Genetic relatedness of the Enterococcus faecalis isolates in stool and urine samples of patients with community-acquired urinary tract infection

Gut Pathog. 2020 Sep 9:12:42. doi: 10.1186/s13099-020-00380-7. eCollection 2020.

Abstract

Background: Community-acquired urinary tract infection (CA-UTI) could be caused by endogenous or exogenous routes. To show this relationship, we investigated molecular fingerprints and genotypes of paired Enterococcus faecalis isolated from the urine of symptomatic patients and their fecal samples.

Results: Out of the studied patients, 63 pairs of E. faecalis isolates were obtained simultaneously from their urine and feces samples. All the strains were sensitive to vancomycin, linezolid, nitrofurantoin, and daptomycin (MIC value: ≤ 4 µg/ml), while resistance to tetracycline (urine: 88.9%; stool: 76.2%) and minocycline (urine: 87.3%, stool: 71.4%) was detected in most of them. The most common detected virulence genes were included efbA, ace, and gelE. RAPD-PCR and PFGE analyses showed the same patterns of molecular fingerprints between paired of the isolates in 26.9% and 15.8% of the patients, respectively.

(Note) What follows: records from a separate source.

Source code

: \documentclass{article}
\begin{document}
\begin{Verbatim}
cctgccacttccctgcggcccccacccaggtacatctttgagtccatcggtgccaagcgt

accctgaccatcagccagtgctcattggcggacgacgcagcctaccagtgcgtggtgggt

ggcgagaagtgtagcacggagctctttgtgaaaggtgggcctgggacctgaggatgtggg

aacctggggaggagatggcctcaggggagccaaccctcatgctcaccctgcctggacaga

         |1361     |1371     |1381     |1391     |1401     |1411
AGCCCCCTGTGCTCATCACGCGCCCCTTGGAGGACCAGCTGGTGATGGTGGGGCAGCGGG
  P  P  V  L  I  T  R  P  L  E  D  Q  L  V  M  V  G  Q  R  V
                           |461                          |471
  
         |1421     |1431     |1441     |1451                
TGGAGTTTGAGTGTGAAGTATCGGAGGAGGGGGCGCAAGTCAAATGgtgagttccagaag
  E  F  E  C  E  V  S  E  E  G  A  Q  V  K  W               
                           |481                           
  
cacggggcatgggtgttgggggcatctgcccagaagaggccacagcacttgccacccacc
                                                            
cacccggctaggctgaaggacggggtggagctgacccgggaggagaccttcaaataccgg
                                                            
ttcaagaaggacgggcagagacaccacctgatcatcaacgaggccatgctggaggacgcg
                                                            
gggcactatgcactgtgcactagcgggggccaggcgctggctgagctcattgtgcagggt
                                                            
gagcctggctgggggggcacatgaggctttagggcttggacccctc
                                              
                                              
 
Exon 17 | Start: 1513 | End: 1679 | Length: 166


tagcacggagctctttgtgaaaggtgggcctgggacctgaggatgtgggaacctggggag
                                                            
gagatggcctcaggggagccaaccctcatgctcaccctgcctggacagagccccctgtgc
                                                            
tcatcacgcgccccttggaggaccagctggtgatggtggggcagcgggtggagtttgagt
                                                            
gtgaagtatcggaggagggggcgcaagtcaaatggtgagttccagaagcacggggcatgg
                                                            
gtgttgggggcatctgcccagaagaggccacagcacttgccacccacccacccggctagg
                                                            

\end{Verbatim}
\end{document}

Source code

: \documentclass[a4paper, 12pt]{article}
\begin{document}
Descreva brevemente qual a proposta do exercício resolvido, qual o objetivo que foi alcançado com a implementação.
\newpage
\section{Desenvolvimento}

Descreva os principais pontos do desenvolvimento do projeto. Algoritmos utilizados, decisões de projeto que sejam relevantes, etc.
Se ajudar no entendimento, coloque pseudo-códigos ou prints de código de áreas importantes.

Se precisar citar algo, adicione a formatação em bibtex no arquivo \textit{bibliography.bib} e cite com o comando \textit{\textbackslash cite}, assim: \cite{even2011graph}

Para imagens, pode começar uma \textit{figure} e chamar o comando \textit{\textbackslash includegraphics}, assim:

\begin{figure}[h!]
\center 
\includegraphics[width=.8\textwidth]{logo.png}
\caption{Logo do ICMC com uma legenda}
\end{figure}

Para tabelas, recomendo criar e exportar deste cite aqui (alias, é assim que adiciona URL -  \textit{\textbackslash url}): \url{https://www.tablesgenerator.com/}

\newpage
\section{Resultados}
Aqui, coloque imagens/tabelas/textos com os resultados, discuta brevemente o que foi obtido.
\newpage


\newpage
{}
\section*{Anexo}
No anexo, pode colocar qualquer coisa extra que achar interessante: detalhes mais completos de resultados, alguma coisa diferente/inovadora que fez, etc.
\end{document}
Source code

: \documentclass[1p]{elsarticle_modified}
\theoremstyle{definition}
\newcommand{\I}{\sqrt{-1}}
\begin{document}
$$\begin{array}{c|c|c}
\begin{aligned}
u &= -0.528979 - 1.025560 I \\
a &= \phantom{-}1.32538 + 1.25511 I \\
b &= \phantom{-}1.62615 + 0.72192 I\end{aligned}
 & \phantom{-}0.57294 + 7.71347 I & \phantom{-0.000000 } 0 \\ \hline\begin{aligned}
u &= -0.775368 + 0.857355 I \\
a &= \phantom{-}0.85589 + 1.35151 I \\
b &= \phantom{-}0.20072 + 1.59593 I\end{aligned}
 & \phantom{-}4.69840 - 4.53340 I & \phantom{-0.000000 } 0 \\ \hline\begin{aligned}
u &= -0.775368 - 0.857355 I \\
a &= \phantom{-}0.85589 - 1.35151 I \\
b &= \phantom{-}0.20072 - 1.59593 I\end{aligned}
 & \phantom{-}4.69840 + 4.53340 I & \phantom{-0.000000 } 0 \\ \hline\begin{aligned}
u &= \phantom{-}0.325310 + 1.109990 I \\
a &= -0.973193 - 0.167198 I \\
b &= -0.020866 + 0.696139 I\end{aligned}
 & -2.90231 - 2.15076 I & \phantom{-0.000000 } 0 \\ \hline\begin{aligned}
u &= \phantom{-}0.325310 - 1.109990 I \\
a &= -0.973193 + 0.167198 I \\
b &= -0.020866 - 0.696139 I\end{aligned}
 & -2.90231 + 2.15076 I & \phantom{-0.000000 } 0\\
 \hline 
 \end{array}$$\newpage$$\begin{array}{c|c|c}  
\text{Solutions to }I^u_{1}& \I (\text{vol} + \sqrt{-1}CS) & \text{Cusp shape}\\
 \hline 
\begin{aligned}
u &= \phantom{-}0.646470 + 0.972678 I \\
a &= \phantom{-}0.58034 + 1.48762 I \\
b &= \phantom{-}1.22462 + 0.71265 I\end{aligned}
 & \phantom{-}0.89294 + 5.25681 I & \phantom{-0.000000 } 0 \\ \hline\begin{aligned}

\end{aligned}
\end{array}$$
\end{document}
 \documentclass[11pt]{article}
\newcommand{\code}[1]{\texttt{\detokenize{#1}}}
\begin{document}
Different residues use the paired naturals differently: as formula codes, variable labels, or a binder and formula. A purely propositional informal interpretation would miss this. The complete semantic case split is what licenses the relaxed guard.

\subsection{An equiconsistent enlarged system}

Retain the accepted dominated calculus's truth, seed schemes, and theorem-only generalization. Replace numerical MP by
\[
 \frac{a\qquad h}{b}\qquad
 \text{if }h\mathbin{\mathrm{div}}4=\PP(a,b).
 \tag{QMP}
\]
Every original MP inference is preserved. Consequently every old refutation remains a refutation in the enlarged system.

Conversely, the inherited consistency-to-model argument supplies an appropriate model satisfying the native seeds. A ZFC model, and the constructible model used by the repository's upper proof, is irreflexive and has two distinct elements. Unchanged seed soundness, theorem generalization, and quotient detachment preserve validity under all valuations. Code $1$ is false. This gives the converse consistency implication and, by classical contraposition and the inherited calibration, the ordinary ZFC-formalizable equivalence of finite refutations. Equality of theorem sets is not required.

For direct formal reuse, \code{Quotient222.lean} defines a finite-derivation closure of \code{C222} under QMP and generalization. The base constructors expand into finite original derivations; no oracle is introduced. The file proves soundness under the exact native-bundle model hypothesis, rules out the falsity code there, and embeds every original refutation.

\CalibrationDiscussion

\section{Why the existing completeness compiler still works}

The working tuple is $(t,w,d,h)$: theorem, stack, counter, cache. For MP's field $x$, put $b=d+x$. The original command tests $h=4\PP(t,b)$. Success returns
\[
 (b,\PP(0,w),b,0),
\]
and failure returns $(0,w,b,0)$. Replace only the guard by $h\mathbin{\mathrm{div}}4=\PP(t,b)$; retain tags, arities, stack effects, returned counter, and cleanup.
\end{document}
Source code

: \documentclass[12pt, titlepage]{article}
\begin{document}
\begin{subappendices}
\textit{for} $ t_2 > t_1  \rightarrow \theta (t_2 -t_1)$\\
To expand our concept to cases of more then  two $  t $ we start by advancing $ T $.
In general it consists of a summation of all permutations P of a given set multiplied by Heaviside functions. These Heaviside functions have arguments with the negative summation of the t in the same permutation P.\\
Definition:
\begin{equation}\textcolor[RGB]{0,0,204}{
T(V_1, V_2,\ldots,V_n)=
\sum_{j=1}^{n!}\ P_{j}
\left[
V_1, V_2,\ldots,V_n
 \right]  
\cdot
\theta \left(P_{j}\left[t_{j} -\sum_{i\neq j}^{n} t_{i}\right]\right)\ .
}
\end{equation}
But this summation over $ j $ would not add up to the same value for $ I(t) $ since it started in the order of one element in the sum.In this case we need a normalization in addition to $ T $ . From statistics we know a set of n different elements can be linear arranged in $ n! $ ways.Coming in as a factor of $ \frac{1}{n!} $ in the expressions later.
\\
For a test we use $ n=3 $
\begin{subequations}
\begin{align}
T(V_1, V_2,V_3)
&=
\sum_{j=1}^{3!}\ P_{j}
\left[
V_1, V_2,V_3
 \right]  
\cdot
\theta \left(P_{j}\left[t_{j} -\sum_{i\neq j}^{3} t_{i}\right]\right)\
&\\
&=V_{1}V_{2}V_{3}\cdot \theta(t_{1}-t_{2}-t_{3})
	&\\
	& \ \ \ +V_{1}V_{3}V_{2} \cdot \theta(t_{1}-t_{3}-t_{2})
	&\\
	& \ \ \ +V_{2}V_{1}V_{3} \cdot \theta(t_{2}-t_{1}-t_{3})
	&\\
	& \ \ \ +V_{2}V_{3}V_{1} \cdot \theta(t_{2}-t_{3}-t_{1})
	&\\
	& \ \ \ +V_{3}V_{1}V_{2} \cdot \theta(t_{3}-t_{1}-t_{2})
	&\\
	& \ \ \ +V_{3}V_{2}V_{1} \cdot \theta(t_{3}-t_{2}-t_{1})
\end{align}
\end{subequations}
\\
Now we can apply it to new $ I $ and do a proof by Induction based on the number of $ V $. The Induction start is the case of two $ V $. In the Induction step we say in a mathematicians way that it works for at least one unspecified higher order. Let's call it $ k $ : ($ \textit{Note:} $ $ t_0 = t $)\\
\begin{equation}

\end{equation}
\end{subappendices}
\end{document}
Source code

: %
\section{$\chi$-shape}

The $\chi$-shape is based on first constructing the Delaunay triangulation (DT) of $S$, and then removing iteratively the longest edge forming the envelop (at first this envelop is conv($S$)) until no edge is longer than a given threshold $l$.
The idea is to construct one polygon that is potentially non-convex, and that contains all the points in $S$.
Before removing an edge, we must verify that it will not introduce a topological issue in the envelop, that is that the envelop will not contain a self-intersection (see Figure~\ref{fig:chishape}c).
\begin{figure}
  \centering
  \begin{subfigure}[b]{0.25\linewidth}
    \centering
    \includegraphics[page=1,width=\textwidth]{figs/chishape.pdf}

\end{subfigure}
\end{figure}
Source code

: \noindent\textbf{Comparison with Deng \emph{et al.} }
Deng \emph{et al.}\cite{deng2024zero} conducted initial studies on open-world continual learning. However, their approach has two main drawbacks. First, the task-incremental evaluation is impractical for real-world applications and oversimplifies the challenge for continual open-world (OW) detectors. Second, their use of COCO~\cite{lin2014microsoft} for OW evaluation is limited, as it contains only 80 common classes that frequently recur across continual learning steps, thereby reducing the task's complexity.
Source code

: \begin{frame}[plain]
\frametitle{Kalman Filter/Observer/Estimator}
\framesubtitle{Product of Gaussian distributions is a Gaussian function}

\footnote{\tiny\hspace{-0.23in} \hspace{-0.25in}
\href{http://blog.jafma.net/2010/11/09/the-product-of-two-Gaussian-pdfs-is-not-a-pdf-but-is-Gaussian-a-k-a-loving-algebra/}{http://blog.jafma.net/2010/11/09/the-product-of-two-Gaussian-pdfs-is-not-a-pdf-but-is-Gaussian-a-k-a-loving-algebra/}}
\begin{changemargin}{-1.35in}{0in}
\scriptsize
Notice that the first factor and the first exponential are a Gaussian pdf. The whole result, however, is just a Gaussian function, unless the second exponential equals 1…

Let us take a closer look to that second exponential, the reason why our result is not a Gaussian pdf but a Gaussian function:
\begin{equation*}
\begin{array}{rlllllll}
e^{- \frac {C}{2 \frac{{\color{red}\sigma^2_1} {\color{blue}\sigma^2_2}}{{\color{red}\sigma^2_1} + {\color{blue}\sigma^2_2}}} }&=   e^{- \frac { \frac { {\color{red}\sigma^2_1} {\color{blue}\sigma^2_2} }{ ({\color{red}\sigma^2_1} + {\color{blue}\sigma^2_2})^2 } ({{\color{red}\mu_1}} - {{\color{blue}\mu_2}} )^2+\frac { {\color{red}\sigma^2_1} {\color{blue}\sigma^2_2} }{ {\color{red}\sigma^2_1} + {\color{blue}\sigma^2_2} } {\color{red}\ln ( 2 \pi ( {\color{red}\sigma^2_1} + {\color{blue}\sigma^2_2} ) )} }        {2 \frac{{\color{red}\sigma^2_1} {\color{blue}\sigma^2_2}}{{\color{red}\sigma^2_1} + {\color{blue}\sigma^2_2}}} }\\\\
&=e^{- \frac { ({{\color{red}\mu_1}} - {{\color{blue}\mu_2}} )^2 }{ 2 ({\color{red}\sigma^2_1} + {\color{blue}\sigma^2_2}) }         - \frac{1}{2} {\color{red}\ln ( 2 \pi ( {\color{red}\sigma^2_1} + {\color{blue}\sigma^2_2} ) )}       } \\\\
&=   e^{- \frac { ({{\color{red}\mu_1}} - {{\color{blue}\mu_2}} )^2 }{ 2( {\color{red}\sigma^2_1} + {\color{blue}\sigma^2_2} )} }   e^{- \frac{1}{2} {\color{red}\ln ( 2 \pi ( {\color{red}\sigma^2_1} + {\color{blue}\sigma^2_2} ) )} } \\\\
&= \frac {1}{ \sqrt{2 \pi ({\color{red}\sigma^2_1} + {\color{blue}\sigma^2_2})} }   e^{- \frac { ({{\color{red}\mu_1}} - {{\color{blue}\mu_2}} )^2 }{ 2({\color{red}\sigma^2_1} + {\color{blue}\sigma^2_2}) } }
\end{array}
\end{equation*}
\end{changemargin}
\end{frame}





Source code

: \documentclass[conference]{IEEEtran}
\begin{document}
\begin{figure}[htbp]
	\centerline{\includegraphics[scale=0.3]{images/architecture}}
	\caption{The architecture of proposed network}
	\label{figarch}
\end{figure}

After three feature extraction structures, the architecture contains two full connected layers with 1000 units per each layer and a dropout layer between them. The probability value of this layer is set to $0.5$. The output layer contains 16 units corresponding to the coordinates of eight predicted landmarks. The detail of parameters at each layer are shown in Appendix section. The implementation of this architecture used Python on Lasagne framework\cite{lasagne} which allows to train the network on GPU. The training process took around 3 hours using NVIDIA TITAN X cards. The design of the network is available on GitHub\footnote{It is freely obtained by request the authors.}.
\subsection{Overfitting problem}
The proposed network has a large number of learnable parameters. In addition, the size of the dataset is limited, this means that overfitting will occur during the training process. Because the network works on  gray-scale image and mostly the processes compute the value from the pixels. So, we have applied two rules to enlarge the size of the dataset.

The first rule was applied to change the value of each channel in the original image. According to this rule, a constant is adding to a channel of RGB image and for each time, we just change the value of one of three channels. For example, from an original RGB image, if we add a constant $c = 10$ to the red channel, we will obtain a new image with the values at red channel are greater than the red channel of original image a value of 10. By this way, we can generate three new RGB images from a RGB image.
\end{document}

Conclusions: Similarity of E. faecalis strains between the urine and feces samples confirmed the occurrence of endogenous infection via contamination with colonized bacteria in the intestinal tract. Carriage of a complete virulence genotype in the responsible strains was statistically in correlation with endogenous UTI, which shows their possible involvement in pathogenicity of uropathogenic E. faecalis strains.

Keywords: Antimicrobial resistance; Enterococcus faecalis; Fecal microbiota; Urinary tract infection; Virulence.